▶ Task objective
Would you print each of the entries below precisely as given?

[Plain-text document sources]

• • •

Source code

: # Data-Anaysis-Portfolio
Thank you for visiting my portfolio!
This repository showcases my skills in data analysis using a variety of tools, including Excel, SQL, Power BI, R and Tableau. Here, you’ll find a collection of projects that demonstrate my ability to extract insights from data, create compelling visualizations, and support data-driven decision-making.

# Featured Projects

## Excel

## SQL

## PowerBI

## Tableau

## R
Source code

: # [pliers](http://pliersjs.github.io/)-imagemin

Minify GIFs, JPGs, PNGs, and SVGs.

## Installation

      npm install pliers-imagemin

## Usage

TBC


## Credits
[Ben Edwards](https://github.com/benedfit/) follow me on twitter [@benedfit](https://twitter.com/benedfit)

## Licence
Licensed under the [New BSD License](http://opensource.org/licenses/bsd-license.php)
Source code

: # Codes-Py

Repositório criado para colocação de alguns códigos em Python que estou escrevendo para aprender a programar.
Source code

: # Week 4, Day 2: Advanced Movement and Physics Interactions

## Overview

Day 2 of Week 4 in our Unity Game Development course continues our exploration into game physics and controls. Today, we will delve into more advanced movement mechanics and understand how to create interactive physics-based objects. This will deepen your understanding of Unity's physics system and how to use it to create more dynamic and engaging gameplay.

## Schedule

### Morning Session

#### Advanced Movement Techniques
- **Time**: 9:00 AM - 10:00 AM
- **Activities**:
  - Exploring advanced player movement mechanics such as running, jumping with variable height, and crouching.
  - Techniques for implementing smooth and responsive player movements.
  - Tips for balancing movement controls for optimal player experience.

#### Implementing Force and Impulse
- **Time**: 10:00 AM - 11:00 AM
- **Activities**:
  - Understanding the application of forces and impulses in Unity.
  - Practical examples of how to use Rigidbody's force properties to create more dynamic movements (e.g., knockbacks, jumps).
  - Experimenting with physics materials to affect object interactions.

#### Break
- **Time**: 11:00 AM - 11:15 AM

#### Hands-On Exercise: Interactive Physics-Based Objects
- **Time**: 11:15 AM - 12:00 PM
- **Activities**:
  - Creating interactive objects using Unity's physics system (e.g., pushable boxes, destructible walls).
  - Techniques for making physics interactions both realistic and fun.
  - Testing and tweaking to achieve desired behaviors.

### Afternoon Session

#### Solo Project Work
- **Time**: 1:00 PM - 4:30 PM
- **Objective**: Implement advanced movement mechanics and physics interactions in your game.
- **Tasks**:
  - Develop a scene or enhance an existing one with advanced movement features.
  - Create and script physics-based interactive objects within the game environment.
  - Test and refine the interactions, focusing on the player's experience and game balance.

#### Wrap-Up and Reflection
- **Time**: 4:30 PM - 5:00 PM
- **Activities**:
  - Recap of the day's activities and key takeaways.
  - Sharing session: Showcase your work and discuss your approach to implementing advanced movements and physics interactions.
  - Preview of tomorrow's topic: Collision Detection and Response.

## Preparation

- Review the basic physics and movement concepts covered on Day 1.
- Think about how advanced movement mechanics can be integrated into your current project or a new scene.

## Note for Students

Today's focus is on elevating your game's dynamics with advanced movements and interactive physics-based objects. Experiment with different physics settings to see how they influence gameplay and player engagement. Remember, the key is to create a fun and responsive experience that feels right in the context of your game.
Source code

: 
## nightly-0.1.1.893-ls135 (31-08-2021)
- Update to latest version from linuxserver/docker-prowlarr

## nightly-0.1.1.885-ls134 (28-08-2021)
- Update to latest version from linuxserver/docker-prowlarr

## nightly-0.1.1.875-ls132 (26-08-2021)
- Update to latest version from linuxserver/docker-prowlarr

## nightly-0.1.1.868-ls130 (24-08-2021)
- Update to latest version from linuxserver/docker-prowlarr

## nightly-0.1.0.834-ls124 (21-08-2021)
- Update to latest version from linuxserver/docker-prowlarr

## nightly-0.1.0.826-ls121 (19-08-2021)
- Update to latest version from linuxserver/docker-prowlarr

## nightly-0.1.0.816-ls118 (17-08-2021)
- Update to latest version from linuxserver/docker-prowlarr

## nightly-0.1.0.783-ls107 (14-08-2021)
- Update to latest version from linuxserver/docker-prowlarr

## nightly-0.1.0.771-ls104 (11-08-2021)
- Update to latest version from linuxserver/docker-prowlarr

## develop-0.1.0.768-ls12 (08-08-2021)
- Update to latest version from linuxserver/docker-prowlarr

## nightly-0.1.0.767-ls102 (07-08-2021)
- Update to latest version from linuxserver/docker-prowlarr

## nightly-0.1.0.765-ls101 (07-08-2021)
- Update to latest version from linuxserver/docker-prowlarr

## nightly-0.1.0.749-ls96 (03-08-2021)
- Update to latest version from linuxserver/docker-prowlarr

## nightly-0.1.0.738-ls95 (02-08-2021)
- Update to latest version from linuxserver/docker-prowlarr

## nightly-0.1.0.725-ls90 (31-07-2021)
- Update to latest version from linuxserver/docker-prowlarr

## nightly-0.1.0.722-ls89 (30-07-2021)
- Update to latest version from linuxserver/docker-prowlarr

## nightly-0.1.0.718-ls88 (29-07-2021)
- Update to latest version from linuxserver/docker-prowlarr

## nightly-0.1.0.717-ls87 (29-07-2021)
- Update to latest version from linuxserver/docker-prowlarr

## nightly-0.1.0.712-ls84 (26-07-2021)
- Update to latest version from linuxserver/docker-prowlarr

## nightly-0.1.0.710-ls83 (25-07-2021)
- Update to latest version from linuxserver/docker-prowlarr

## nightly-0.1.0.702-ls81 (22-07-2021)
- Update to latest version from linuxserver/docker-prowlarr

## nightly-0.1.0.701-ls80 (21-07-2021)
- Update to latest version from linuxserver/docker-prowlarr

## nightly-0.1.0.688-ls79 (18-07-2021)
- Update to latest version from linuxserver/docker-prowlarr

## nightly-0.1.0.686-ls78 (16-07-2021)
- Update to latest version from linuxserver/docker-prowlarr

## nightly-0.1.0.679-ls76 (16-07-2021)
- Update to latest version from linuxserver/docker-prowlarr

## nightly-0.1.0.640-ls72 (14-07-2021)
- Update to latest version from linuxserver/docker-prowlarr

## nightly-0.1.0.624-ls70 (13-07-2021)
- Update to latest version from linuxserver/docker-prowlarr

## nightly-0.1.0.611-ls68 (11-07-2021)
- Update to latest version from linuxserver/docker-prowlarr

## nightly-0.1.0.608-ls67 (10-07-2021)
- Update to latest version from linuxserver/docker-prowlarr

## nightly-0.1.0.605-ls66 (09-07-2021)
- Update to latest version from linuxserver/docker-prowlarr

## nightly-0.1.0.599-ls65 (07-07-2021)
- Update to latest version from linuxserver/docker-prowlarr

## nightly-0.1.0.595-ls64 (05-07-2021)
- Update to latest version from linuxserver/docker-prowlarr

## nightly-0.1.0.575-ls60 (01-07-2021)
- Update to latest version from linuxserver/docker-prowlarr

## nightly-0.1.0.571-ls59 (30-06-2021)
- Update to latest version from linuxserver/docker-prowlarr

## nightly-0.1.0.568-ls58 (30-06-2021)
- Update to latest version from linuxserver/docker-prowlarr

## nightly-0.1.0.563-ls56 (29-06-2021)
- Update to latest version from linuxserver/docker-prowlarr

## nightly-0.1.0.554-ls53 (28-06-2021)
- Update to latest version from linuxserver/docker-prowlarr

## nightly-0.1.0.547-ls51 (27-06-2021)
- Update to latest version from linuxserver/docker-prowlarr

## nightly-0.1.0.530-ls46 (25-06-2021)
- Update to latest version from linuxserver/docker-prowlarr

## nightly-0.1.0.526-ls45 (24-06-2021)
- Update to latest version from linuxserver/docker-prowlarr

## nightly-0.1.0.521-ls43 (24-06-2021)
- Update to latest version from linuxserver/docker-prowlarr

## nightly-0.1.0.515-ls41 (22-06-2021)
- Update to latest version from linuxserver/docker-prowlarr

• • •

▶ Response to this task
Source code

: # Data-Anaysis-Portfolio
Thank you for visiting my portfolio!
This repository showcases my skills in data analysis using a variety of tools, including Excel, SQL, Power BI, R and Tableau. Here, you’ll find a collection of projects that demonstrate my ability to extract insights from data, create compelling visualizations, and support data-driven decision-making.

# Featured Projects

## Excel

## SQL

## PowerBI

## Tableau

## R
Source code

: # [pliers](http://pliersjs.github.io/)-imagemin

Minify GIFs, JPGs, PNGs, and SVGs.

## Installation

      npm install pliers-imagemin

## Usage

TBC


## Credits
[Ben Edwards](https://github.com/benedfit/) follow me on twitter [@benedfit](https://twitter.com/benedfit)

## Licence
Licensed under the [New BSD License](http://opensource.org/licenses/bsd-license.php)
Source code

: # Codes-Py

Repositório criado para colocação de alguns códigos em Python que estou escrevendo para aprender a programar.
Source code

: # Week 4, Day 2: Advanced Movement and Physics Interactions

## Overview

Day 2 of Week 4 in our Unity Game Development course continues our exploration into game physics and controls. Today, we will delve into more advanced movement mechanics and understand how to create interactive physics-based objects. This will deepen your understanding of Unity's physics system and how to use it to create more dynamic and engaging gameplay.

## Schedule

### Morning Session

#### Advanced Movement Techniques
- **Time**: 9:00 AM - 10:00 AM
- **Activities**:
  - Exploring advanced player movement mechanics such as running, jumping with variable height, and crouching.
  - Techniques for implementing smooth and responsive player movements.
  - Tips for balancing movement controls for optimal player experience.

#### Implementing Force and Impulse
- **Time**: 10:00 AM - 11:00 AM
- **Activities**:
  - Understanding the application of forces and impulses in Unity.
  - Practical examples of how to use Rigidbody's force properties to create more dynamic movements (e.g., knockbacks, jumps).
  - Experimenting with physics materials to affect object interactions.

#### Break
- **Time**: 11:00 AM - 11:15 AM

#### Hands-On Exercise: Interactive Physics-Based Objects
- **Time**: 11:15 AM - 12:00 PM
- **Activities**:
  - Creating interactive objects using Unity's physics system (e.g., pushable boxes, destructible walls).
  - Techniques for making physics interactions both realistic and fun.
  - Testing and tweaking to achieve desired behaviors.

### Afternoon Session

#### Solo Project Work
- **Time**: 1:00 PM - 4:30 PM
- **Objective**: Implement advanced movement mechanics and physics interactions in your game.
- **Tasks**:
  - Develop a scene or enhance an existing one with advanced movement features.
  - Create and script physics-based interactive objects within the game environment.
  - Test and refine the interactions, focusing on the player's experience and game balance.

#### Wrap-Up and Reflection
- **Time**: 4:30 PM - 5:00 PM
- **Activities**:
  - Recap of the day's activities and key takeaways.
  - Sharing session: Showcase your work and discuss your approach to implementing advanced movements and physics interactions.
  - Preview of tomorrow's topic: Collision Detection and Response.

## Preparation

- Review the basic physics and movement concepts covered on Day 1.
- Think about how advanced movement mechanics can be integrated into your current project or a new scene.

## Note for Students

Today's focus is on elevating your game's dynamics with advanced movements and interactive physics-based objects. Experiment with different physics settings to see how they influence gameplay and player engagement. Remember, the key is to create a fun and responsive experience that feels right in the context of your game.
Source code

: 
## nightly-0.1.1.893-ls135 (31-08-2021)
- Update to latest version from linuxserver/docker-prowlarr

## nightly-0.1.1.885-ls134 (28-08-2021)
- Update to latest version from linuxserver/docker-prowlarr

## nightly-0.1.1.875-ls132 (26-08-2021)
- Update to latest version from linuxserver/docker-prowlarr

## nightly-0.1.1.868-ls130 (24-08-2021)
- Update to latest version from linuxserver/docker-prowlarr

## nightly-0.1.0.834-ls124 (21-08-2021)
- Update to latest version from linuxserver/docker-prowlarr

## nightly-0.1.0.826-ls121 (19-08-2021)
- Update to latest version from linuxserver/docker-prowlarr

## nightly-0.1.0.816-ls118 (17-08-2021)
- Update to latest version from linuxserver/docker-prowlarr

## nightly-0.1.0.783-ls107 (14-08-2021)
- Update to latest version from linuxserver/docker-prowlarr

## nightly-0.1.0.771-ls104 (11-08-2021)
- Update to latest version from linuxserver/docker-prowlarr

## develop-0.1.0.768-ls12 (08-08-2021)
- Update to latest version from linuxserver/docker-prowlarr

## nightly-0.1.0.767-ls102 (07-08-2021)
- Update to latest version from linuxserver/docker-prowlarr

## nightly-0.1.0.765-ls101 (07-08-2021)
- Update to latest version from linuxserver/docker-prowlarr

## nightly-0.1.0.749-ls96 (03-08-2021)
- Update to latest version from linuxserver/docker-prowlarr

## nightly-0.1.0.738-ls95 (02-08-2021)
- Update to latest version from linuxserver/docker-prowlarr

## nightly-0.1.0.725-ls90 (31-07-2021)
- Update to latest version from linuxserver/docker-prowlarr

## nightly-0.1.0.722-ls89 (30-07-2021)
- Update to latest version from linuxserver/docker-prowlarr

## nightly-0.1.0.718-ls88 (29-07-2021)
- Update to latest version from linuxserver/docker-prowlarr

## nightly-0.1.0.717-ls87 (29-07-2021)
- Update to latest version from linuxserver/docker-prowlarr

## nightly-0.1.0.712-ls84 (26-07-2021)
- Update to latest version from linuxserver/docker-prowlarr

## nightly-0.1.0.710-ls83 (25-07-2021)
- Update to latest version from linuxserver/docker-prowlarr

## nightly-0.1.0.702-ls81 (22-07-2021)
- Update to latest version from linuxserver/docker-prowlarr

## nightly-0.1.0.701-ls80 (21-07-2021)
- Update to latest version from linuxserver/docker-prowlarr

## nightly-0.1.0.688-ls79 (18-07-2021)
- Update to latest version from linuxserver/docker-prowlarr

## nightly-0.1.0.686-ls78 (16-07-2021)
- Update to latest version from linuxserver/docker-prowlarr

## nightly-0.1.0.679-ls76 (16-07-2021)
- Update to latest version from linuxserver/docker-prowlarr

## nightly-0.1.0.640-ls72 (14-07-2021)
- Update to latest version from linuxserver/docker-prowlarr

## nightly-0.1.0.624-ls70 (13-07-2021)
- Update to latest version from linuxserver/docker-prowlarr

## nightly-0.1.0.611-ls68 (11-07-2021)
- Update to latest version from linuxserver/docker-prowlarr

## nightly-0.1.0.608-ls67 (10-07-2021)
- Update to latest version from linuxserver/docker-prowlarr

## nightly-0.1.0.605-ls66 (09-07-2021)
- Update to latest version from linuxserver/docker-prowlarr

## nightly-0.1.0.599-ls65 (07-07-2021)
- Update to latest version from linuxserver/docker-prowlarr

## nightly-0.1.0.595-ls64 (05-07-2021)
- Update to latest version from linuxserver/docker-prowlarr

## nightly-0.1.0.575-ls60 (01-07-2021)
- Update to latest version from linuxserver/docker-prowlarr

## nightly-0.1.0.571-ls59 (30-06-2021)
- Update to latest version from linuxserver/docker-prowlarr

## nightly-0.1.0.568-ls58 (30-06-2021)
- Update to latest version from linuxserver/docker-prowlarr

## nightly-0.1.0.563-ls56 (29-06-2021)
- Update to latest version from linuxserver/docker-prowlarr

## nightly-0.1.0.554-ls53 (28-06-2021)
- Update to latest version from linuxserver/docker-prowlarr

## nightly-0.1.0.547-ls51 (27-06-2021)
- Update to latest version from linuxserver/docker-prowlarr

## nightly-0.1.0.530-ls46 (25-06-2021)
- Update to latest version from linuxserver/docker-prowlarr

## nightly-0.1.0.526-ls45 (24-06-2021)
- Update to latest version from linuxserver/docker-prowlarr

## nightly-0.1.0.521-ls43 (24-06-2021)
- Update to latest version from linuxserver/docker-prowlarr

## nightly-0.1.0.515-ls41 (22-06-2021)
- Update to latest version from linuxserver/docker-prowlarr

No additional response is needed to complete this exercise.